During our recent travels, he did enjoy pointing out examples of his “no mow” philosophy.  The Bee and Butterfly Garden in Portland, Maine was a great example of both a beautiful and useful habitat.  We also paid attention to how states were choosing to maintain their roadsides.  The case has been made that roadsides could provide a valuable pollinator habitat.  This article from Xerces Society makes the case in Pollinator Conservation at 60 MPH.   Then, if you are so inspired, the Xerces Society has even created a good sample letter to send your state representative and/or your state DOT to let them know you are supportive of these roadside efforts.

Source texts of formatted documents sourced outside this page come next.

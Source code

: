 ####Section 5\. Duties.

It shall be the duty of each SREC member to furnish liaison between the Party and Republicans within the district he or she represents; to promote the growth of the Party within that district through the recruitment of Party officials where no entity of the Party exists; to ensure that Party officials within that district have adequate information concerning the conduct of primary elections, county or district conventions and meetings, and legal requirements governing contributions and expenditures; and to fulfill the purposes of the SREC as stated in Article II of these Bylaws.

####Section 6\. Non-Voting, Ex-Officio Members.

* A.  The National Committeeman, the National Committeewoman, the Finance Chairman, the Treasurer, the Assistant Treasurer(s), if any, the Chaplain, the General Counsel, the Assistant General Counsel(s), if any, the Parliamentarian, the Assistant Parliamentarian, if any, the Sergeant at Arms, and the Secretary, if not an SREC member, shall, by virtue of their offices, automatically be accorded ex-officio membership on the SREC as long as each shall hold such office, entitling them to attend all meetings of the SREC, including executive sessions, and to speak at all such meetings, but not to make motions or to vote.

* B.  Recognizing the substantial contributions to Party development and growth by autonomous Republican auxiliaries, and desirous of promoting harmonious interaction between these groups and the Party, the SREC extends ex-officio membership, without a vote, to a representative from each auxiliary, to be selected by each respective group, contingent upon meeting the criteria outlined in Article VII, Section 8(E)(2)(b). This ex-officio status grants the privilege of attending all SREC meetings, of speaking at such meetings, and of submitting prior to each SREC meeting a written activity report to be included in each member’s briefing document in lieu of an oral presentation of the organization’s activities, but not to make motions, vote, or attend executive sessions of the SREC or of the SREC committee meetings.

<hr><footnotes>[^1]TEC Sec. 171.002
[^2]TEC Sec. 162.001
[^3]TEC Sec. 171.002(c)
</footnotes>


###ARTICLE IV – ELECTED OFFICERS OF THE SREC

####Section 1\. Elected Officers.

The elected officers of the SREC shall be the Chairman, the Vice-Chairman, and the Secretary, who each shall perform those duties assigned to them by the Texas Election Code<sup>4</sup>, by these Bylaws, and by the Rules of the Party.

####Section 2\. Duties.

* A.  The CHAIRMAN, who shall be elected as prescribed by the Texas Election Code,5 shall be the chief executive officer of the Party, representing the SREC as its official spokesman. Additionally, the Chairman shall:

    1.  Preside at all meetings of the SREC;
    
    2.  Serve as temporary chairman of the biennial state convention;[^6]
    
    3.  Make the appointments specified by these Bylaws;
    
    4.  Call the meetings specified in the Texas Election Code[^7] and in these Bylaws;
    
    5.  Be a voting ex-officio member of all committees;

There is also value in re-envisioning our yards:  meadow gardens, cottage gardens, butterfly gardens…there are many options to consider beyond the traditional mown lawn.  When we lived in the city, my goal had been to eventually get the mown lawn area down to size that was manageable with only a human powered lawn mower.  Now that is an interesting google search:  human powered lawn mower.  Have fun with that!

When we moved to the farm, however, our mown lawn size increased to the point of needing a riding lawn mower.  Yes, we thought about goats, and then thought better!    There may be a meadow garden in the future for our lawn, but for now, I will at least mow on the high setting as to leave the clover blooms for the bees to enjoy.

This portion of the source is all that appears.